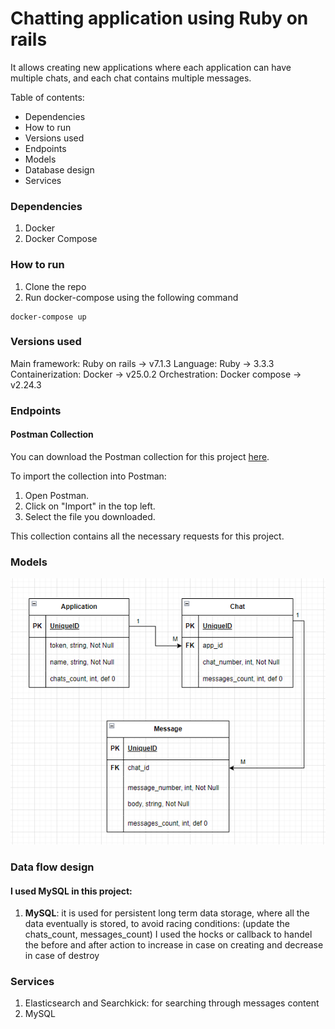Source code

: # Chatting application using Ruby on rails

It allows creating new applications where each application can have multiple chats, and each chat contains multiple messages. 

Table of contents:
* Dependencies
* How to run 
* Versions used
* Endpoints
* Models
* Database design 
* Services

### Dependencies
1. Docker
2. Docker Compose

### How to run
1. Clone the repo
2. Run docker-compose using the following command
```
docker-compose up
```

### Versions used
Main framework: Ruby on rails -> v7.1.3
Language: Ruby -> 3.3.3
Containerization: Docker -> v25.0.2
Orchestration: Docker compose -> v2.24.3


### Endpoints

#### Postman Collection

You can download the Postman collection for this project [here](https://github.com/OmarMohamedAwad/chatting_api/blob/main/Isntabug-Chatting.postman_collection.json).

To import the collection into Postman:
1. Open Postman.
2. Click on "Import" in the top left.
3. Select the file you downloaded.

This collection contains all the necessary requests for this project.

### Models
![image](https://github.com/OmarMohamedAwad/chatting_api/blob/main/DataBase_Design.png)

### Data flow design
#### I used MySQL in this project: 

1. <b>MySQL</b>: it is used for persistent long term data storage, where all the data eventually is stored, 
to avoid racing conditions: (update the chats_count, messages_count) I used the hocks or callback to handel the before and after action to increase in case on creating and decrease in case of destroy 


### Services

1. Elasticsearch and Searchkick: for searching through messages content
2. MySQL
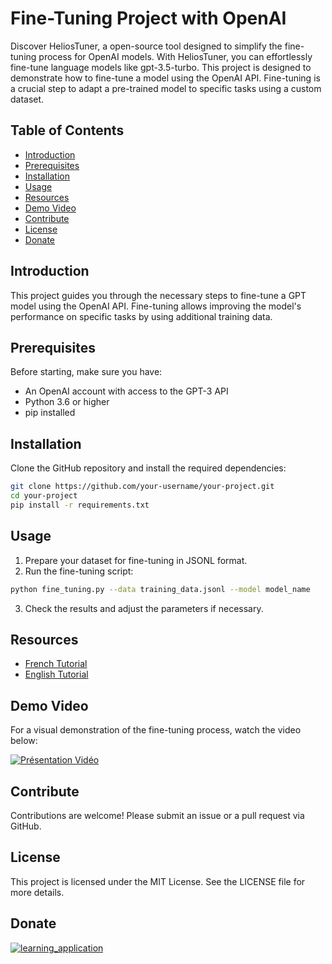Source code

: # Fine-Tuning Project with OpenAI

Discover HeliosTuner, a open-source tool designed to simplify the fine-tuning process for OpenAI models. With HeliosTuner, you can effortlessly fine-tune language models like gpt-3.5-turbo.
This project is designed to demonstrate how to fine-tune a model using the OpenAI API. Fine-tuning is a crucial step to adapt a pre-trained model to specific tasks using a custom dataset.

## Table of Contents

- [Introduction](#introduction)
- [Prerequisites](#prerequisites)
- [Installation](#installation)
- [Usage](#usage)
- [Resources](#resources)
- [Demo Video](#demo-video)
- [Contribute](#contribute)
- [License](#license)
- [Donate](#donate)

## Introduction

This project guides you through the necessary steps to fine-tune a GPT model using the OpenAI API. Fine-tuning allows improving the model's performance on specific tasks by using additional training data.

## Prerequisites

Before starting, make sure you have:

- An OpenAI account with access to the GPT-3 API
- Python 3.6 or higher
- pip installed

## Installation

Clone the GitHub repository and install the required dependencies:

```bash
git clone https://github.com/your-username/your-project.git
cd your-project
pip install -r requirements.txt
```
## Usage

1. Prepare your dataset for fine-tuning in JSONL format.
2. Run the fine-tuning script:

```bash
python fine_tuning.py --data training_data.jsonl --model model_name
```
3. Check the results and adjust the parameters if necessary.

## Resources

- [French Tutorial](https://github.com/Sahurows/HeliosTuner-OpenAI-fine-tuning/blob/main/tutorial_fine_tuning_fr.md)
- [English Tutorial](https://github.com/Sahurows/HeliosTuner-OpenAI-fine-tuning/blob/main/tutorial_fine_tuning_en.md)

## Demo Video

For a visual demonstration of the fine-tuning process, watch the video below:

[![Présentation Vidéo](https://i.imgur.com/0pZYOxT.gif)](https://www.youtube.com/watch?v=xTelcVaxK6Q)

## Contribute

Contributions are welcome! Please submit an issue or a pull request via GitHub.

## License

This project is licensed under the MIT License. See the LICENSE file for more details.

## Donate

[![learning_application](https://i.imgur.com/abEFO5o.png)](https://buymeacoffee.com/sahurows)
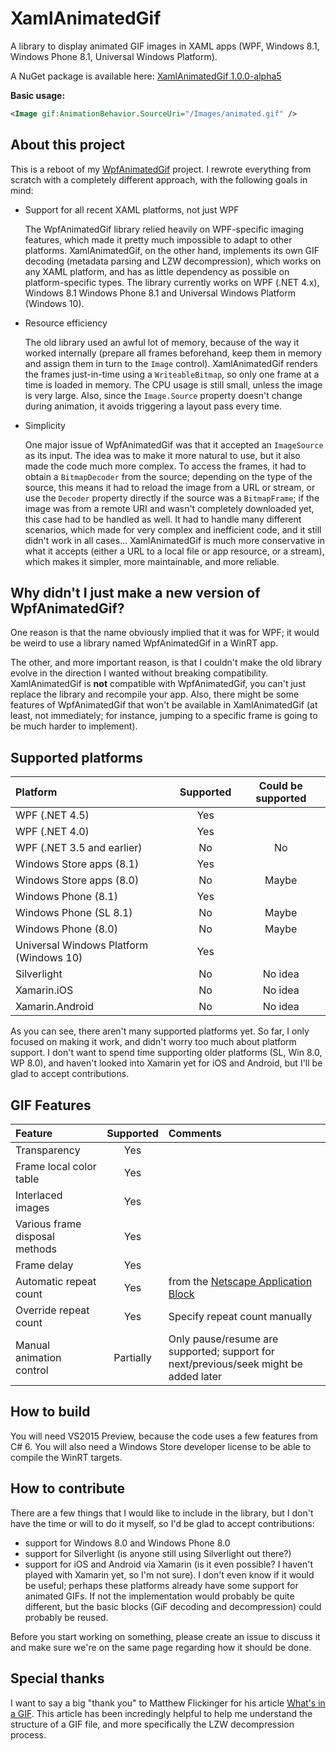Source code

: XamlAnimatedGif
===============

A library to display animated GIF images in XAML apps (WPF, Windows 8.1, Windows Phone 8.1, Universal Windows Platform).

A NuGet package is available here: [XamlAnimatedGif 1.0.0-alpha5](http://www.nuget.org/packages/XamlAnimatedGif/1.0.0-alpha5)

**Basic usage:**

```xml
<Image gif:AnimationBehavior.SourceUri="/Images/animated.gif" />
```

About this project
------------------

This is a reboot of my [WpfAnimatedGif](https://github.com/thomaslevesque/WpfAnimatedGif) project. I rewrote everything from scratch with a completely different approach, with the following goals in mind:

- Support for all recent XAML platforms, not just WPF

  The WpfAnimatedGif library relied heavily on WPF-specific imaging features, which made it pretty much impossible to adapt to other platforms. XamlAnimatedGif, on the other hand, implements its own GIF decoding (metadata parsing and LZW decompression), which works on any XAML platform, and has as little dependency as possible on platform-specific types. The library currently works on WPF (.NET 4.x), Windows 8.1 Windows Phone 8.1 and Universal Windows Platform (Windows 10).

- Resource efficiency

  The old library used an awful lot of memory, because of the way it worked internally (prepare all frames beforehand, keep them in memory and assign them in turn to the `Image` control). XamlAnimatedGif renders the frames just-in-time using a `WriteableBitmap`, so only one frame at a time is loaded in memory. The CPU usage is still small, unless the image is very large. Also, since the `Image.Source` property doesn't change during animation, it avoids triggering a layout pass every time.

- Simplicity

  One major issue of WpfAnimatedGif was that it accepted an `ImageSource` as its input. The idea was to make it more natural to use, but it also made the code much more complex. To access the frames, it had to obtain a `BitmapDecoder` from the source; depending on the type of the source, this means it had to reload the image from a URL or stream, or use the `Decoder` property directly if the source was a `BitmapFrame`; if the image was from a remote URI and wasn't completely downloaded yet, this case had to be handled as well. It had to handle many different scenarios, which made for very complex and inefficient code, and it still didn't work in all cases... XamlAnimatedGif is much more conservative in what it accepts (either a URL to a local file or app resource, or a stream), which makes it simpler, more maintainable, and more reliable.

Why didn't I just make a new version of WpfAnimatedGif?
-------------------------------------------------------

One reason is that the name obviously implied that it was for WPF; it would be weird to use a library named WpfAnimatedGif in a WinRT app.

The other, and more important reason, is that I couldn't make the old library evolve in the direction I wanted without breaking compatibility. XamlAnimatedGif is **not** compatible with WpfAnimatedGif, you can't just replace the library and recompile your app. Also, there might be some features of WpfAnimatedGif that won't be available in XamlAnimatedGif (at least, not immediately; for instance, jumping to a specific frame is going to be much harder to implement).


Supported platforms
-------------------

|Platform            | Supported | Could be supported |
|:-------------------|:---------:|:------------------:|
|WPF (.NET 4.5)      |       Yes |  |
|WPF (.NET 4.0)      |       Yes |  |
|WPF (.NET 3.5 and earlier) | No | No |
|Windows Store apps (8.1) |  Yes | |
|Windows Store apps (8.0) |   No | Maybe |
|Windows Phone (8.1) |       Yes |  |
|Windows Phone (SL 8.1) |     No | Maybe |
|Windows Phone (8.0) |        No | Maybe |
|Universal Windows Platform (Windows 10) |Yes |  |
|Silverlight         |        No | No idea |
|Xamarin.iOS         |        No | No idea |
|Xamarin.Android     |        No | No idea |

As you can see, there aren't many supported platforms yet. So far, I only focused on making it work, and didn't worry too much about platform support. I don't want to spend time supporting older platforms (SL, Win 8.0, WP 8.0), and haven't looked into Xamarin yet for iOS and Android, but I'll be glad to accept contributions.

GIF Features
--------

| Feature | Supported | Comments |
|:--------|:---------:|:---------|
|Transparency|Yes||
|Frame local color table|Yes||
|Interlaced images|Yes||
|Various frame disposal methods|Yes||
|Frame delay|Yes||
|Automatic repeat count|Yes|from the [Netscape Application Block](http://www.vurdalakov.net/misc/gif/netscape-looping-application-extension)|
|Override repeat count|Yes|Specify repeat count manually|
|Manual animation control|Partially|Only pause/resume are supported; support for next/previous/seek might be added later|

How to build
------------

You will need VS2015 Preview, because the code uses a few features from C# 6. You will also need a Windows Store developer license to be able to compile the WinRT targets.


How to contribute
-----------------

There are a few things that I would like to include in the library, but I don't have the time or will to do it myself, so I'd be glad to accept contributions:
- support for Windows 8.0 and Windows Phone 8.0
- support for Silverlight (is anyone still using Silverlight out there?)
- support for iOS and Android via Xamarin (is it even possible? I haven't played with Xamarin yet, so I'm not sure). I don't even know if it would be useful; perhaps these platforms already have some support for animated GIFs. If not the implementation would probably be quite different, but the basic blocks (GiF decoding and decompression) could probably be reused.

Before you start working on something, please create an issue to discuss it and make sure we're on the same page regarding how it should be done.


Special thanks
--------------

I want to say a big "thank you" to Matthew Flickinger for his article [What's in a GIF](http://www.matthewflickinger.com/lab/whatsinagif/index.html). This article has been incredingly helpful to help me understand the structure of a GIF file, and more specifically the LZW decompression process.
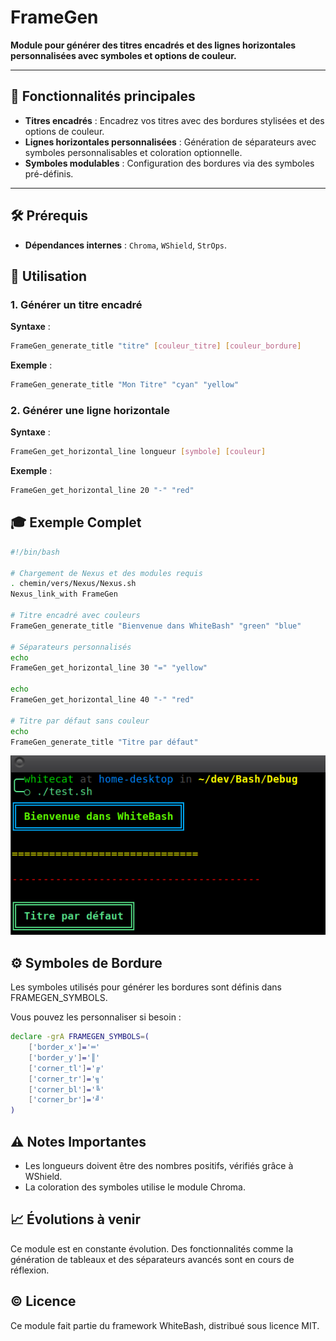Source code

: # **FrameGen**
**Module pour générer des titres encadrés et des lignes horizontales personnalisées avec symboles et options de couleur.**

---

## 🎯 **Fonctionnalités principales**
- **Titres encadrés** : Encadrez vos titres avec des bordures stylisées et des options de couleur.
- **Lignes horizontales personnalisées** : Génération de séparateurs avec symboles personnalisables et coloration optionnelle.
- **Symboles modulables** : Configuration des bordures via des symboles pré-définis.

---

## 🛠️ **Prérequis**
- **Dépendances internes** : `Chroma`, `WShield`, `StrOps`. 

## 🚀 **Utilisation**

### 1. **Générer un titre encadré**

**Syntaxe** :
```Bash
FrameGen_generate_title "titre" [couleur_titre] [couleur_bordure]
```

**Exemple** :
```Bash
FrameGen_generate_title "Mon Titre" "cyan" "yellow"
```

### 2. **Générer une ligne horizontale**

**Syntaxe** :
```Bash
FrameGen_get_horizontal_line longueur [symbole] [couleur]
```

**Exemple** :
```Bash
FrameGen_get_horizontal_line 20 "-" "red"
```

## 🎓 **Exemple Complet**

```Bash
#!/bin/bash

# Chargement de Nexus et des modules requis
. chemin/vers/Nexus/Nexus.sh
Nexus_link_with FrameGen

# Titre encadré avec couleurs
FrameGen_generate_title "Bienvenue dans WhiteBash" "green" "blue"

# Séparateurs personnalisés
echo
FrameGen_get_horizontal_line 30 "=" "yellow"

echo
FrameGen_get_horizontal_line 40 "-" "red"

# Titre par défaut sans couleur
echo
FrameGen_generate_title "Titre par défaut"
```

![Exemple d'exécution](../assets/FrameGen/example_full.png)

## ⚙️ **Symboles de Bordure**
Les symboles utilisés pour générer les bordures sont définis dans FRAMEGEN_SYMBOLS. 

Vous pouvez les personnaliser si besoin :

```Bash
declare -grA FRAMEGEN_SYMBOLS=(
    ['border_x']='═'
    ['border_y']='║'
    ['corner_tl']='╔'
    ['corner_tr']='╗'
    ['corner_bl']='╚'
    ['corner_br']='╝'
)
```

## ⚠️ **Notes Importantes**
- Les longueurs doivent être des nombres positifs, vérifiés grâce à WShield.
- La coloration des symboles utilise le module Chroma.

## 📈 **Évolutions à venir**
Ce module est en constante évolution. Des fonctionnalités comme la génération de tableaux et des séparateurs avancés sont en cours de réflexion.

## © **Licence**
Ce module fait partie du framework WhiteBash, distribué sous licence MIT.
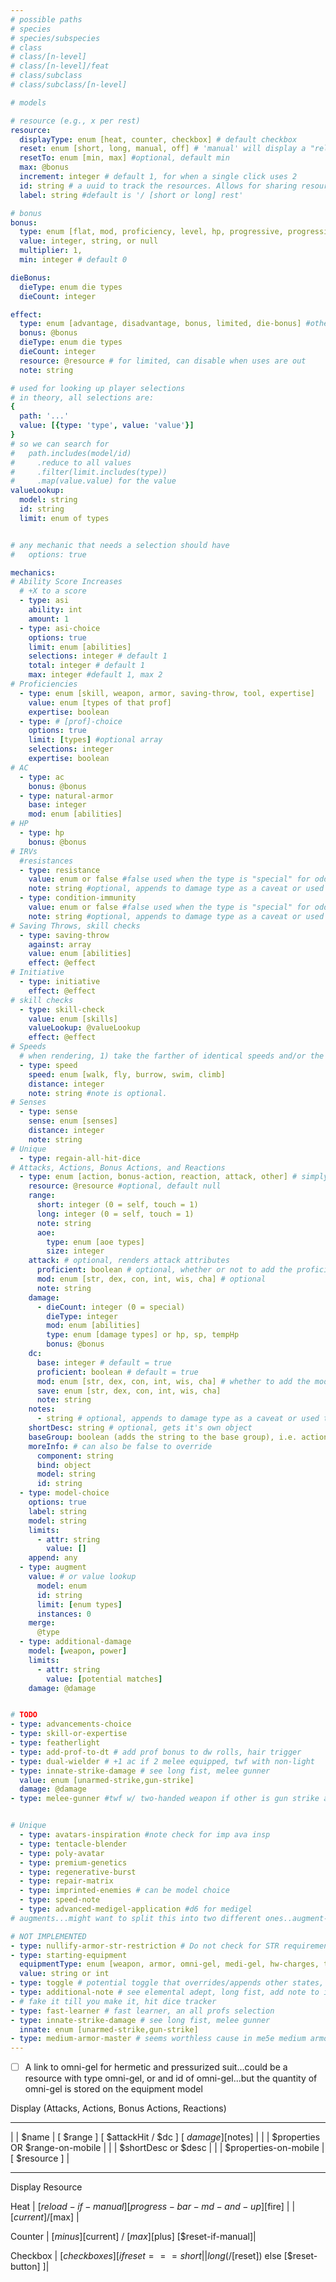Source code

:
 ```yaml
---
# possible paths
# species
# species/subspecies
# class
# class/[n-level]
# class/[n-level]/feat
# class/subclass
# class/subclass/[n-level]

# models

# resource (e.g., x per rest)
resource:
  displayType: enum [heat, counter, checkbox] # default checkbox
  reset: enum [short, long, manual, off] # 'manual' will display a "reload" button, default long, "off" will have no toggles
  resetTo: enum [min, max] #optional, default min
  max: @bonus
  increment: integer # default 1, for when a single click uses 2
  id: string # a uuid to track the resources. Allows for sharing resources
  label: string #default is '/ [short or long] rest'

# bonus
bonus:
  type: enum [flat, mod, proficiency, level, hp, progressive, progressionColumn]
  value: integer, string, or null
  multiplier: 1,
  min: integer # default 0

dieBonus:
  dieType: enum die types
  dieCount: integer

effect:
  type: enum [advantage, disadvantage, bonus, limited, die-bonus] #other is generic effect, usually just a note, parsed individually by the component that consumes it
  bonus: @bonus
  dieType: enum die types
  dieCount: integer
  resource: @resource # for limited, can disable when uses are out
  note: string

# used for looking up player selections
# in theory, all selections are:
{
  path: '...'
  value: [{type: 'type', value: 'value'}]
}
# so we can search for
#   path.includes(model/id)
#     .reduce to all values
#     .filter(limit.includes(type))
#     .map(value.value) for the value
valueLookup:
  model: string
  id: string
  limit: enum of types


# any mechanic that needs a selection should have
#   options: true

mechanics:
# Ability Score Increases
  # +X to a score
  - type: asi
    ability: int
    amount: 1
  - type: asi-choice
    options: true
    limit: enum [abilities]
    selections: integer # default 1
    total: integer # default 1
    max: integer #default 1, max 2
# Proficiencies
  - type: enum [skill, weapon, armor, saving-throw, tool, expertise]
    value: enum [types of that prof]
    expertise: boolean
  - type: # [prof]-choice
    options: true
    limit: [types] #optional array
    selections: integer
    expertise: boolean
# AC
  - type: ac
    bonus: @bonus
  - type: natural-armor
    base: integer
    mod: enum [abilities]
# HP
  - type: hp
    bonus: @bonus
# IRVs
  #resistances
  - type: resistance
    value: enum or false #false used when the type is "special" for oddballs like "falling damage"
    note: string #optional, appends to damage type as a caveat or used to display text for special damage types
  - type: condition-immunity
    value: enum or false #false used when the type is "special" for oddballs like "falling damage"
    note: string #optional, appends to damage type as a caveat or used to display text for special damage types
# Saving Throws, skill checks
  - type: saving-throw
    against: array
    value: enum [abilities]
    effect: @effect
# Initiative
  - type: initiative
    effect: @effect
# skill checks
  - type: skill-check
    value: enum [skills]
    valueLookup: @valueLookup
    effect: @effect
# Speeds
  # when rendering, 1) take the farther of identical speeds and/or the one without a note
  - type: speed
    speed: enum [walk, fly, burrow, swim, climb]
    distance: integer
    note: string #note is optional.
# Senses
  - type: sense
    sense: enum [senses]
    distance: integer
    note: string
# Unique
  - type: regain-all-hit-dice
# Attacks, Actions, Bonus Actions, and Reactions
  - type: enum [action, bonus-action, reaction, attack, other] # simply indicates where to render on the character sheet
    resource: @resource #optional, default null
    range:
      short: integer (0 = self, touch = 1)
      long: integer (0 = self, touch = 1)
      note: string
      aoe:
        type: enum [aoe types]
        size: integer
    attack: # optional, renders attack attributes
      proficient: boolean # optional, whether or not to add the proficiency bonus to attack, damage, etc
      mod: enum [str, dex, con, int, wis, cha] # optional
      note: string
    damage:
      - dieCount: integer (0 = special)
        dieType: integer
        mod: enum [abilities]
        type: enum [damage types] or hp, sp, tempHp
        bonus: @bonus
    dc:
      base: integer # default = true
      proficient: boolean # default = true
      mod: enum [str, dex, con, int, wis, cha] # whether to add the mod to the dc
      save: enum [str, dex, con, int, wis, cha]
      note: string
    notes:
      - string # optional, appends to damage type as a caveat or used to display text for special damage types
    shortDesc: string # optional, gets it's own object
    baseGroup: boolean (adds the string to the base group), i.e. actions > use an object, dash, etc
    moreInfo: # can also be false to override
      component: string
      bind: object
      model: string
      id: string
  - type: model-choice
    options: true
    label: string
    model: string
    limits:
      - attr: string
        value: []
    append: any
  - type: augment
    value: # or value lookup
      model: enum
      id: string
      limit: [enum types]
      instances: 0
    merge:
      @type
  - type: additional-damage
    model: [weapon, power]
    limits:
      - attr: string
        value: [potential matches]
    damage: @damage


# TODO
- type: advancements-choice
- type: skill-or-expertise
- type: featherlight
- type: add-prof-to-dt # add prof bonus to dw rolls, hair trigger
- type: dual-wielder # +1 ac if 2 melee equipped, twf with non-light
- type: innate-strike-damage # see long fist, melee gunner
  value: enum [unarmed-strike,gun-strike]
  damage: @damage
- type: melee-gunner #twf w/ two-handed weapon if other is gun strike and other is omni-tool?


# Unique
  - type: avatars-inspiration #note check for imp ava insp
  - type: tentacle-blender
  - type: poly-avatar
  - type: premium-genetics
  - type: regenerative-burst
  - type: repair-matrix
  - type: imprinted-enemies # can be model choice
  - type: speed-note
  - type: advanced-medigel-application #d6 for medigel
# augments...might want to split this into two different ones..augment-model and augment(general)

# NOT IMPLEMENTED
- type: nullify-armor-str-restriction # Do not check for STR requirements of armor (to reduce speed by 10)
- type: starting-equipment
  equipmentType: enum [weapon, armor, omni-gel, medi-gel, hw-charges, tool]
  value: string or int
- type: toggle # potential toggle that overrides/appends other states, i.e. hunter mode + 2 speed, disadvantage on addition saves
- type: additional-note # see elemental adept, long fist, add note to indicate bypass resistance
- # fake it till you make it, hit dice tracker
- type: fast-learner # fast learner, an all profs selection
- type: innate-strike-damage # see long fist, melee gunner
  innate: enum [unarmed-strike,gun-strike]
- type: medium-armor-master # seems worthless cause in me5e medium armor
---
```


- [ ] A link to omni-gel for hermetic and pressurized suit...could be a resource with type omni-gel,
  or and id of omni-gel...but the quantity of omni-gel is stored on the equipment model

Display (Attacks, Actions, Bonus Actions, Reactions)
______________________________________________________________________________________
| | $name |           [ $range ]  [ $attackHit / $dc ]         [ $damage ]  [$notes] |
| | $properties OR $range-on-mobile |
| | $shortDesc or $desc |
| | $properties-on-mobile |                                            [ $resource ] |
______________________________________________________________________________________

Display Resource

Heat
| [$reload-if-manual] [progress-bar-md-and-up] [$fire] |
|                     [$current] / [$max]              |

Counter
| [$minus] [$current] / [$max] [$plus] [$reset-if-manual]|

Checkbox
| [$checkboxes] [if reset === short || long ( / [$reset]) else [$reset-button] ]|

━━━━━━

### [What is being asked]
Sift through the material above and copy each line that holds "avec".

### [Solution for this exercise]
**Module pour générer des titres encadrés et des lignes horizontales personnalisées avec symboles et options de couleur.**
- **Titres encadrés** : Encadrez vos titres avec des bordures stylisées et des options de couleur.
- **Lignes horizontales personnalisées** : Génération de séparateurs avec symboles personnalisables et coloration optionnelle.
# Titre encadré avec couleurs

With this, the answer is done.